**** GIVEN INFORMATION

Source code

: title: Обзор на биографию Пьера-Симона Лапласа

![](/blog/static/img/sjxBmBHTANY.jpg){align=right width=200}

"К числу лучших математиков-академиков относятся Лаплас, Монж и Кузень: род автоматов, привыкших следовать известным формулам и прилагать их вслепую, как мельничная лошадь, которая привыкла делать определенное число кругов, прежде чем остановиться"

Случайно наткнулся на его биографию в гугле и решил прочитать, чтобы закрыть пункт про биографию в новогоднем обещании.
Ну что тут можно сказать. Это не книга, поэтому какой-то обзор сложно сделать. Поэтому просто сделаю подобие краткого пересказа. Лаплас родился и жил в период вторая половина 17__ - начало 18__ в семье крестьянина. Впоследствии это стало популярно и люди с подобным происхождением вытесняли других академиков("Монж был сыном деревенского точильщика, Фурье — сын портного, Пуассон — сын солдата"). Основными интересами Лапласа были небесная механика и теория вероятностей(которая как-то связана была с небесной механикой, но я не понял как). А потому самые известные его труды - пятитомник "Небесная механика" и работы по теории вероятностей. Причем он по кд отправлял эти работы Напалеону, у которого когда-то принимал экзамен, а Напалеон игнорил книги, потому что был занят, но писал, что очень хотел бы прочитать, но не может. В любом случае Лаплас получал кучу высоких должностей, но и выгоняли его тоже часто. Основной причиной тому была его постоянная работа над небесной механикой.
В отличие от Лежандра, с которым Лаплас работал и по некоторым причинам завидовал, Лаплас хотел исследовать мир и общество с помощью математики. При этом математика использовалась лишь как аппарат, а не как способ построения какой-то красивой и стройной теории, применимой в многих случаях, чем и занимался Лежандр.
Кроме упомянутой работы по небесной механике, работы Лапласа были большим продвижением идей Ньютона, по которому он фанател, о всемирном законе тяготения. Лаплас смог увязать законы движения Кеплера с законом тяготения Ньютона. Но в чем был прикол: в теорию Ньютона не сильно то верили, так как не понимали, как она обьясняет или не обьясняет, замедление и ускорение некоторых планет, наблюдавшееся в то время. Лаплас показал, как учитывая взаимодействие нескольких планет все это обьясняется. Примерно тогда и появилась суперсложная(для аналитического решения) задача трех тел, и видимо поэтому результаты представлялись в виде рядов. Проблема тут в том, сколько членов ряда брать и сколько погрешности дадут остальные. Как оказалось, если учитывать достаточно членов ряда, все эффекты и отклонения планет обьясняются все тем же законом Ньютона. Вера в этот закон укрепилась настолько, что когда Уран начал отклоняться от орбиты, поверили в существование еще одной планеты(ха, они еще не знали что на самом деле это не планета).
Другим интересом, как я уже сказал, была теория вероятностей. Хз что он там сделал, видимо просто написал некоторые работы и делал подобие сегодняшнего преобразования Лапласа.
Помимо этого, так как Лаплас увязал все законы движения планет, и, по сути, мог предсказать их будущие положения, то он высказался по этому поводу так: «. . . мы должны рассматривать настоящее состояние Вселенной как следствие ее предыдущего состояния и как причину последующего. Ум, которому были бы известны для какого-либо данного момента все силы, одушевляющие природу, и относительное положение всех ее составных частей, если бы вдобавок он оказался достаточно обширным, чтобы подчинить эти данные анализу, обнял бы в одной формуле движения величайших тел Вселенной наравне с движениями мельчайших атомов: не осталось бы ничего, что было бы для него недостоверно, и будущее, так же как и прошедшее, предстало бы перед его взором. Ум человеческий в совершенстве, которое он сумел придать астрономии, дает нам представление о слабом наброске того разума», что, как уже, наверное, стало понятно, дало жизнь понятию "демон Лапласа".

********

▶ **GOAL OF THE EXERCISE**: Among the entries above, the line containing "биографию Пьера-Симона Лапласа", the line containing "Случайно наткнулся на", and all lines between them are to be restated word for word; nothing else belongs in the reply.

▶ **TASK ANSWER**:
: title: Обзор на биографию Пьера-Симона Лапласа

![](/blog/static/img/sjxBmBHTANY.jpg){align=right width=200}

"К числу лучших математиков-академиков относятся Лаплас, Монж и Кузень: род автоматов, привыкших следовать известным формулам и прилагать их вслепую, как мельничная лошадь, которая привыкла делать определенное число кругов, прежде чем остановиться"

Случайно наткнулся на его биографию в гугле и решил прочитать, чтобы закрыть пункт про биографию в новогоднем обещании.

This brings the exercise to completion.